In addition, though, some other results undermine a major belief about how after-inflation paychecks have fared during the current (record length) economic recovery versus its two immediate predecessors.

Not that the news was all bad for the President and his supporters (and anyone else rooting for a stronger American economy). Yes, overall, inflation-adjusted wages in the private sector dipped sequentially for the second time in three months – by 0.09 percent. (The Labor Department doesn’t track real public sector wages because their trends say more about politicians’ decisions than about economic fundamentals).

But if these preliminary figures hold tightly enough, the 2019 year-on-year improvement of 0.64 percent will be higher than 2018’s 0.56 percent increase.

At the same time, wage growth decelerated throughout 2019 – from 0.37 percent between January and June to 0.27 percent between June and December.

Real manufacturing wages fared better, continuing a year-long trend. Month-to-month in December they climbed by 0.18 percent, and their year-on-year increase and improvement were stronger than that of the private sector, too. The latest annual rise was 0.74 percent – up from the previous year’s flatline. And throughout 2019, they increased at the same 0.37 percent rates during both halves of the year.

But the results were less encouraging for non-supervisory workers in both the private sector overall and in manufacturing. By certain measures, paychecks for the lowest paid U.S. workers have been improving faster than those for the workforce overall.
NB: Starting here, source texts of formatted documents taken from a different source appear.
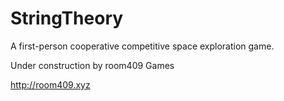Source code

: # StringTheory
A first-person cooperative competitive space exploration game.

Under construction by room409 Games

http://room409.xyz
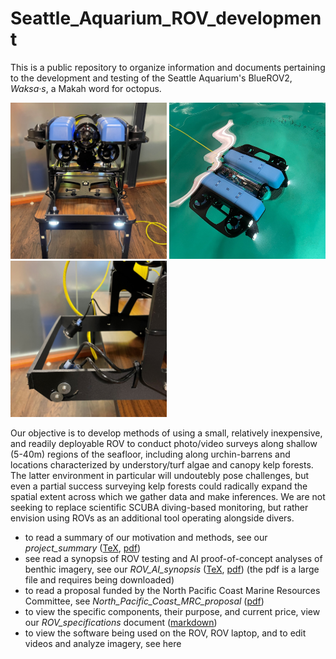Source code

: # Seattle_Aquarium_ROV_development
This is a public repository to organize information and documents pertaining to the development and testing of the Seattle Aquarium's BlueROV2, _Waksa·s_, a Makah word for octopus. 

<p>
  <img src="photos/ROV_front.jpg" width="250" height="250" />
  <img src="photos/ROV_tank.jpg" width="250" height="250" />
  <img src="photos/ROV_frame.jpg" width="250" height="250" />
</p>

Our objective is to develop methods of using a small, relatively inexpensive, and readily deployable ROV to conduct photo/video surveys along shallow (5-40m) regions of the seafloor, including along urchin-barrens and locations characterized by understory/turf algae and canopy kelp forests. The latter environment in particular will undoutebly pose challenges, but even a partial success surveying kelp forests could radically expand the spatial extent across which we gather data and make inferences. We are not seeking to replace scientific SCUBA diving-based monitoring, but rather envision using ROVs as an additional tool operating alongside divers. 

* to read a summary of our motivation and methods, see our _project_summary_ ([TeX](https://github.com/zhrandell/Seattle_Aquarium_ROV_development/blob/main/documents/project_summary/CCR_summary_document.tex), [pdf](https://github.com/zhrandell/Seattle_Aquarium_ROV_development/blob/main/documents/project_summary/CCR_summary_document.pdf))
* see read a synopsis of ROV testing and AI proof-of-concept analyses of benthic imagery, see our _ROV_AI_synopsis_ ([TeX](https://github.com/zhrandell/Seattle_Aquarium_ROV_development/blob/main/documents/ROV_AI_synopsis/ROV_AI_synopsis.tex), [pdf](https://github.com/zhrandell/Seattle_Aquarium_ROV_development/blob/main/documents/ROV_AI_synopsis/ROV_AI_synopsis.pdf)) (the pdf is a large file and requires being downloaded)
* to read a proposal funded by the North Pacific Coast Marine Resources Committee, see _North_Pacific_Coast_MRC_proposal_ ([pdf](https://github.com/zhrandell/Seattle_Aquarium_ROV_development/blob/main/documents/North_Pacific_Coast_MRC_proposal/ROV_pilotStudy_NPC-MRC_proposal%2021-23.pdf)) 
* to view the specific components, their purpose, and current price, view our _ROV_specifications_ document ([markdown](https://github.com/zhrandell/Seattle_Aquarium_ROV_development/blob/main/documents/ROV_specifications.md))
* to view the software being used on the ROV, ROV laptop, and to edit videos and analyze imagery, see here 


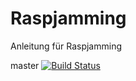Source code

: # Raspjamming
Anleitung für Raspjamming


master [![Build Status](https://travis-ci.org/GrazerComputerClub/Raspjamming.svg?branch=master)](https://travis-ci.org/GrazerComputerClub/Raspjamming)
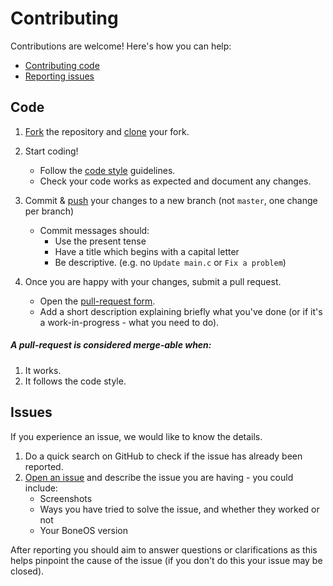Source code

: # Contributing

Contributions are welcome! Here's how you can help:

- [Contributing code](#code)
- [Reporting issues](#issues)

## Code

1. [Fork](https://help.github.com/articles/fork-a-repo/) the repository and [clone](https://help.github.com/articles/cloning-a-repository/) your fork.

2. Start coding!
    - Follow the [code style](https://github.com/Hackagroup/BirdsEye/blob/master/CODESTYLE.md) guidelines.
    - Check your code works as expected and document any changes.

3. Commit & [push](https://help.github.com/articles/pushing-to-a-remote/) your changes to a new branch (not `master`, one change per branch)
    - Commit messages should:
        - Use the present tense
        - Have a title which begins with a capital letter
        - Be descriptive. (e.g. no `Update main.c` or `Fix a problem`)

4. Once you are happy with your changes, submit a pull request.
     - Open the [pull-request form](https://github.com/Hackagroup/BirdsEye/pull/new/master).
     - Add a short description explaining briefly what you've done (or if it's a work-in-progress - what you need to do).

##### A pull-request is considered merge-able when:

1. It works.
2. It follows the code style.

## Issues

If you experience an issue, we would like to know the details.

1. Do a quick search on GitHub to check if the issue has already been reported.
2. [Open an issue](https://github.com/Hackagroup/BirdsEye/issues/new) and describe the issue you are having - you could include:
     - Screenshots
     - Ways you have tried to solve the issue, and whether they worked or not
     - Your BoneOS version

After reporting you should aim to answer questions or clarifications as this helps pinpoint the cause of the issue (if you don't do this your issue may be closed).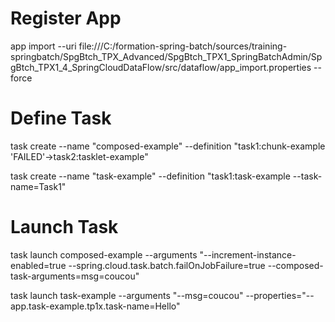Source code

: # Register App
app import --uri file:///C:/formation-spring-batch/sources/training-springbatch/SpgBtch_TPX_Advanced/SpgBtch_TPX1_SpringBatchAdmin/SpgBtch_TPX1_4_SpringCloudDataFlow/src/dataflow/app_import.properties --force

# Define Task
task create --name "composed-example" --definition "task1:chunk-example 'FAILED'->task2:tasklet-example"

task create --name "task-example" --definition "task1:task-example --task-name=Task1"


# Launch Task
task launch composed-example --arguments "--increment-instance-enabled=true --spring.cloud.task.batch.failOnJobFailure=true --composed-task-arguments=msg=coucou"

task launch task-example --arguments "--msg=coucou" --properties="--app.task-example.tp1x.task-name=Hello"
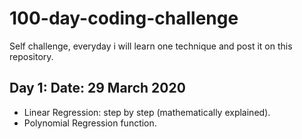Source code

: # 100-day-coding-challenge
Self challenge, everyday i will learn one technique and post it on this repository. 
## Day 1: Date: 29 March 2020
- Linear Regression: step by step (mathematically explained). 
- Polynomial Regression function. 
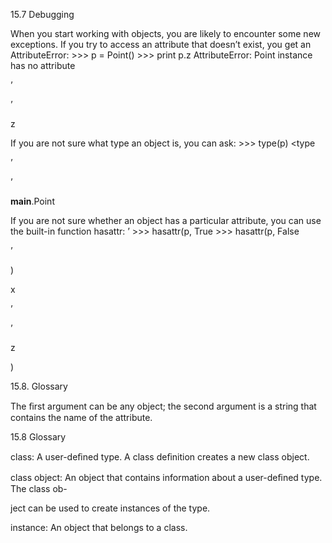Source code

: 15.7 Debugging

When you start working with objects, you are likely to encounter some new exceptions. If you try to access an attribute that doesn’t exist, you get an AttributeError: >>> p = Point() >>> print p.z AttributeError: Point instance has no attribute

’

’

z

If you are not sure what type an object is, you can ask: >>> type(p) <type

’

’

__main__.Point

>

If you are not sure whether an object has a particular attribute, you can use the built-in function hasattr: ’ >>> hasattr(p, True >>> hasattr(p, False

’

)

x

’

’

z

)

15.8. Glossary

The ﬁrst argument can be any object; the second argument is a string that contains the name of the attribute.

15.8 Glossary

class: A user-deﬁned type. A class deﬁnition creates a new class object.

class object: An object that contains information about a user-deﬁned type. The class ob-

ject can be used to create instances of the type.

instance: An object that belongs to a class.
And using the Labor Department’s methodology of distinguishing supervisory from non-supervisory workers provides some support for that finding.

For example, on an annual basis, in 2019 and 2018, inflation-adjusted wages increased faster for both non-supervisory manufacturing and blue-collar workers than those wages for all workers, as shown here:

                                     Total private     N/S private     Total mfg      N/S mfg

Year-on-year, 2019:         +0.64%           +0.75%          +0.74%        +0.45%

Year-on-year, 2018:        +0.56%           +1.63%                0%          +1.14%

Yet the table also shows 2018-19 deceleration for both groups.

Moreover, on month in December, real wages for these blue-collar workers performed worse in absolute terms than for all private sector and manufacturing workers – actually falling by 0.21 percent for the former (the biggest decline since October, 2018’s 0.22 percent drop) and increasing by just 0.11 percent for the latter.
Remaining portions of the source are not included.